DATA EXCERPTS START
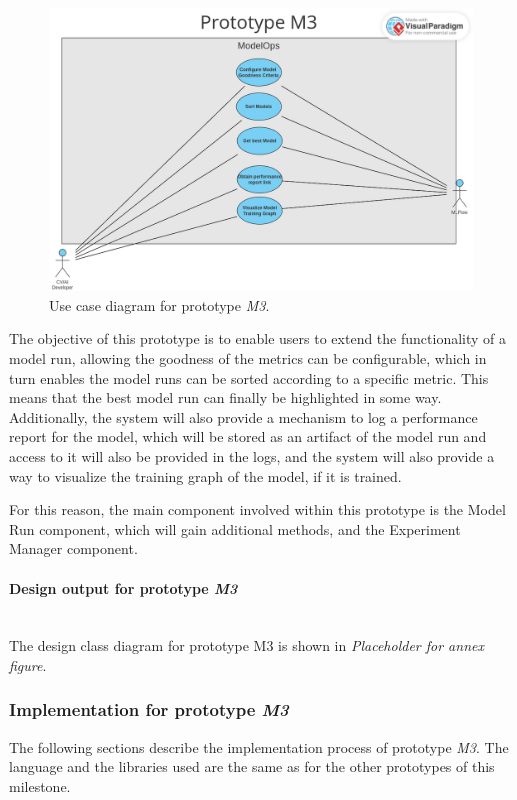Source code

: \begin{figure}[H]
    \centering
    \includegraphics[width=0.7\linewidth]{figs/use-case-M3.png}
    \caption{Use case diagram for prototype \emph{M3}.}
    \label{fig:useCaseM3}
\end{figure}

The objective of this prototype is to enable users to extend the functionality of a model run, allowing the goodness of the metrics can be configurable, which in turn enables the 
model runs can be sorted according to a specific metric. This means that the best model run can finally be highlighted in some way. Additionally, the system will also provide a 
mechanism to log a performance report for the model, which will be stored as an artifact of the model run and access to it will also be provided in the logs, and the system will also provide a way to 
visualize the training graph of the model, if it is trained.

For this reason, the main component involved within this prototype is the Model Run component, which will gain additional methods, and the Experiment Manager component.

\paragraph{Design output for prototype \emph{M3}}\mbox{}\\

The design class diagram for prototype M3 is shown in \emph{Placeholder for annex figure}.

\subsubsection{Implementation for prototype \emph{M3}}

The following sections describe the implementation process of prototype \emph{M3}. The language and the libraries used are the same as for the other prototypes of this milestone.

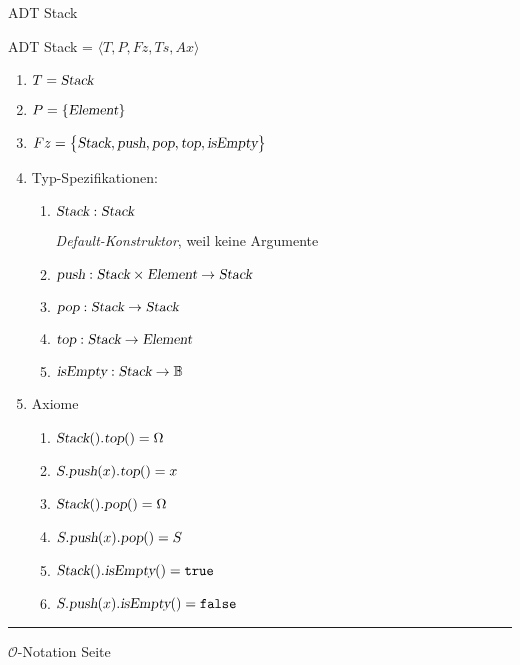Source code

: \documentclass{slides}
\newcommand{\Oh}{\mathcal{O}}
\newcounter{mypage}
\begin{document}
\begin{slide}{}
\begin{center}
ADT Stack
\end{center}

\footnotesize
ADT Stack = $\langle T, P, Fz, Ts, Ax \rangle$
\begin{enumerate}
\item $T = \textsl{Stack}$
\item $P = \{ \textsl{Element} \}$
\item $Fz = \bigl\{ \textsl{Stack}, \textsl{push}, \textsl{pop}, \textsl{top}, \textsl{isEmpty} \bigr\}$
\item Typ-Spezifikationen:
      \begin{enumerate}
      \item $\textsl{Stack}: \textsl{Stack}$

            \emph{Default-Konstruktor}, weil keine Argumente
      \item $\textsl{push}: \textsl{Stack} \times \textsl{Element} \rightarrow \textsl{Stack}$
      \item $\textsl{pop}: \textsl{Stack}  \rightarrow \textsl{Stack}$
      \item $\textsl{top}: \textsl{Stack} \rightarrow \textsl{Element}$
      \item $\textsl{isEmpty}: \textsl{Stack} \rightarrow \mathbb{B}$
      \end{enumerate}
\item Axiome
      \begin{enumerate}
      \item $\textsl{Stack}().\textsl{top}() = \Omega$
      \item $S.\textsl{push}(x).\textsl{top}() = x$
      \item $\textsl{Stack}().\textsl{pop}() = \Omega$
      \item $S.\textsl{push}(x).\textsl{pop}() = S$
      \item $\textsl{Stack}().\textsl{isEmpty}() = \mathtt{true}$
      \item $S.\textsl{push}(x).\textsl{isEmpty}() = \mathtt{false}$
      \end{enumerate}
\end{enumerate}


\vspace*{\fill}
\tiny \addtocounter{mypage}{1}
\rule{17cm}{1mm}
$\Oh$-Notation  \hspace*{\fill} Seite 
\end{slide}
\end{document}
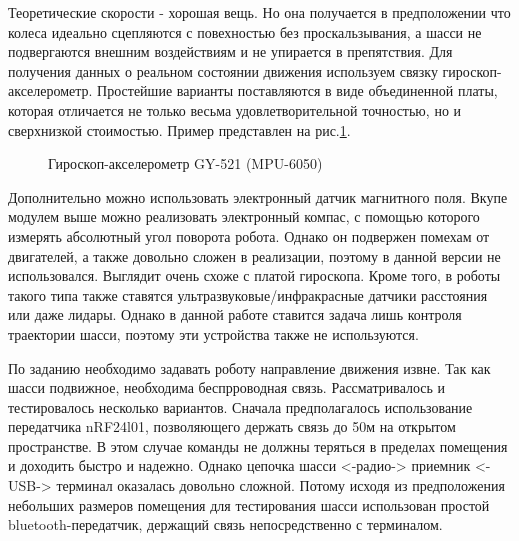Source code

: \documentclass[14pt,a4paper,russian]{scrartcl}
\begin{document}
Теоретические скорости - хорошая вещь. Но она получается в предположении
что колеса идеально сцепляются с повехностью без проскальзывания, 
а шасси не подвергаются внешним воздействиям и не упирается в препятствия.
Для получения данных о реальном состоянии движения используем связку 
гироскоп-акселерометр. Простейшие варианты поставляются в виде объединенной
платы, которая отличается не только весьма удовлетворительной точностью, но
и сверхнизкой стоимостью. Пример представлен на рис.\ref{fig:gyro_accel}.
\begin{figure}[h]
    \caption{Гироскоп-акселерометр GY-521 (MPU-6050)}
    \label{fig:gyro_accel}
\end{figure}

Дополнительно можно использовать электронный датчик магнитного поля.
Вкупе модулем выше можно реализовать электронный компас, с помощью которого
измерять абсолютный угол поворота робота. Однако он подвержен помехам от 
двигателей, а также довольно сложен в реализации, поэтому в данной версии
не использовался. Выглядит очень схоже с платой гироскопа. Кроме того,
в роботы такого типа также ставятся ультразвуковые/инфракрасные датчики расстояния
или даже лидары. Однако в данной работе ставится задача лишь контроля
траектории шасси, поэтому эти устройства также не используются.

По заданию необходимо задавать роботу направление движения извне. Так как
шасси подвижное, необходима беспрроводная связь. Рассматривалось
и тестировалось несколько вариантов. Сначала предполагалось использование 
передатчика nRF24l01, позволяющего держать связь до 50м на открытом пространстве.
В этом случае команды не должны теряться в пределах помещения и доходить
быстро и надежно. Однако цепочка шасси <-радио-> приемник <-USB-> терминал
оказалась довольно сложной. Потому исходя из предположения небольших
размеров помещения для тестирования шасси использован простой bluetooth-передатчик,
держащий связь непосредственно с терминалом.
\end{document}
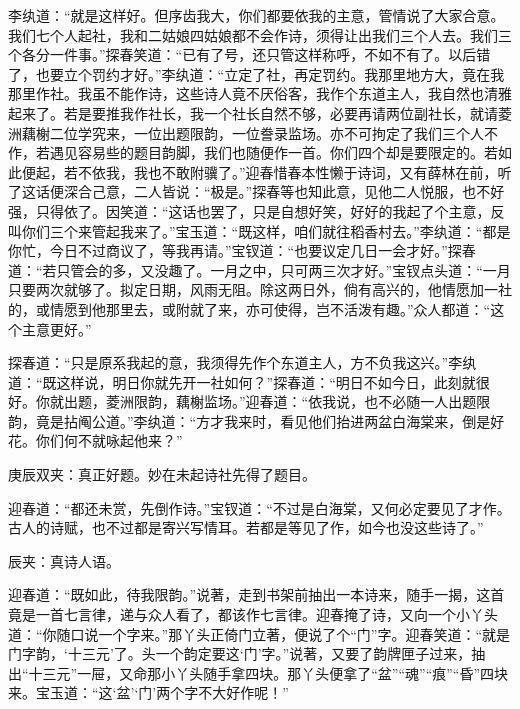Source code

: \begin{parag}
\end{parag}


\begin{parag}
    李纨道：“就是这样好。但序齿我大，你们都要依我的主意，管情说了大家合意。我们七个人起社，我和二姑娘四姑娘都不会作诗，须得让出我们三个人去。我们三个各分一件事。”探春笑道：“已有了号，还只管这样称呼，不如不有了。以后错了，也要立个罚约才好。”李纨道：“立定了社，再定罚约。我那里地方大，竟在我那里作社。我虽不能作诗，这些诗人竟不厌俗客，我作个东道主人，我自然也清雅起来了。若是要推我作社长，我一个社长自然不够，必要再请两位副社长，就请菱洲藕榭二位学究来，一位出题限韵，一位誊录监场。亦不可拘定了我们三个人不作，若遇见容易些的题目韵脚，我们也随便作一首。你们四个却是要限定的。若如此便起，若不依我，我也不敢附骥了。”迎春惜春本性懒于诗词，又有薛林在前，听了这话便深合己意，二人皆说：“极是。”探春等也知此意，见他二人悦服，也不好强，只得依了。因笑道：“这话也罢了，只是自想好笑，好好的我起了个主意，反叫你们三个来管起我来了。”宝玉道：“既这样，咱们就往稻香村去。”李纨道：“都是你忙，今日不过商议了，等我再请。”宝钗道：“也要议定几日一会才好。”探春道：“若只管会的多，又没趣了。一月之中，只可两三次才好。”宝钗点头道：“一月只要两次就够了。拟定日期，风雨无阻。除这两日外，倘有高兴的，他情愿加一社的，或情愿到他那里去，或附就了来，亦可使得，岂不活泼有趣。”众人都道：“这个主意更好。”
\end{parag}


\begin{parag}
    探春道：“只是原系我起的意，我须得先作个东道主人，方不负我这兴。”李纨道：“既这样说，明日你就先开一社如何？”探春道：“明日不如今日，此刻就很好。你就出题，菱洲限韵，藕榭监场。”迎春道：“依我说，也不必随一人出题限韵，竟是拈阄公道。”李纨道：“方才我来时，看见他们抬进两盆白海棠来，倒是好花。你们何不就咏起他来？”\begin{note}庚辰双夹：真正好题。妙在未起诗社先得了题目。\end{note}迎春道：“都还未赏，先倒作诗。”宝钗道：“不过是白海棠，又何必定要见了才作。古人的诗赋，也不过都是寄兴写情耳。若都是等见了作，如今也没这些诗了。”\begin{note}辰夹：真诗人语。\end{note}迎春道：“既如此，待我限韵。”说著，走到书架前抽出一本诗来，随手一揭，这首竟是一首七言律，递与众人看了，都该作七言律。迎春掩了诗，又向一个小丫头道：“你随口说一个字来。”那丫头正倚门立著，便说了个“门”字。迎春笑道：“就是门字韵，‘十三元’了。头一个韵定要这‘门’字。”说著，又要了韵牌匣子过来，抽出“十三元”一屉，又命那小丫头随手拿四块。那丫头便拿了“盆”“魂”“痕”“昏”四块来。宝玉道：“这‘盆’‘门’两个字不大好作呢！”
\end{parag}


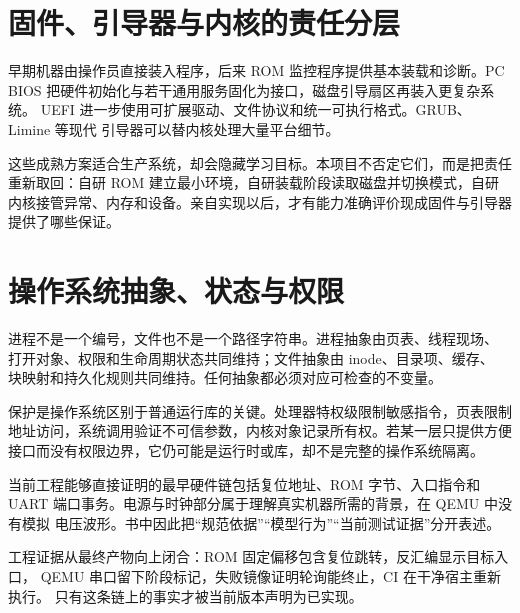 \section{固件、引导器与内核的责任分层}

早期机器由操作员直接装入程序，后来 ROM 监控程序提供基本装载和诊断。PC
BIOS 把硬件初始化与若干通用服务固化为接口，磁盘引导扇区再装入更复杂系统。
UEFI 进一步使用可扩展驱动、文件协议和统一可执行格式。GRUB、Limine 等现代
引导器可以替内核处理大量平台细节。

这些成熟方案适合生产系统，却会隐藏学习目标。本项目不否定它们，而是把责任
重新取回：自研 ROM 建立最小环境，自研装载阶段读取磁盘并切换模式，自研
内核接管异常、内存和设备。亲自实现以后，才有能力准确评价现成固件与引导器
提供了哪些保证。

\section{操作系统抽象、状态与权限}

进程不是一个编号，文件也不是一个路径字符串。进程抽象由页表、线程现场、
打开对象、权限和生命周期状态共同维持；文件抽象由 inode、目录项、缓存、
块映射和持久化规则共同维持。任何抽象都必须对应可检查的不变量。

保护是操作系统区别于普通运行库的关键。处理器特权级限制敏感指令，页表限制
地址访问，系统调用验证不可信参数，内核对象记录所有权。若某一层只提供方便
接口而没有权限边界，它仍可能是运行时或库，却不是完整的操作系统隔离。

当前工程能够直接证明的最早硬件链包括复位地址、ROM 字节、入口指令和 UART
端口事务。电源与时钟部分属于理解真实机器所需的背景，在 QEMU 中没有模拟
电压波形。书中因此把“规范依据”“模型行为”“当前测试证据”分开表述。

工程证据从最终产物向上闭合：ROM 固定偏移包含复位跳转，反汇编显示目标入口，
QEMU 串口留下阶段标记，失败镜像证明轮询能终止，CI 在干净宿主重新执行。
只有这条链上的事实才被当前版本声明为已实现。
DATA EXCERPTS END
• **WHAT YOU NEED TO DO**
Go through the entries above and report each line with the string "связь" in it.

• **OUTPUT OF THE EXERCISE**
шасси подвижное, необходима беспрроводная связь. Рассматривалось
передатчика nRF24l01, позволяющего держать связь до 50м на открытом пространстве.
держащий связь непосредственно с терминалом.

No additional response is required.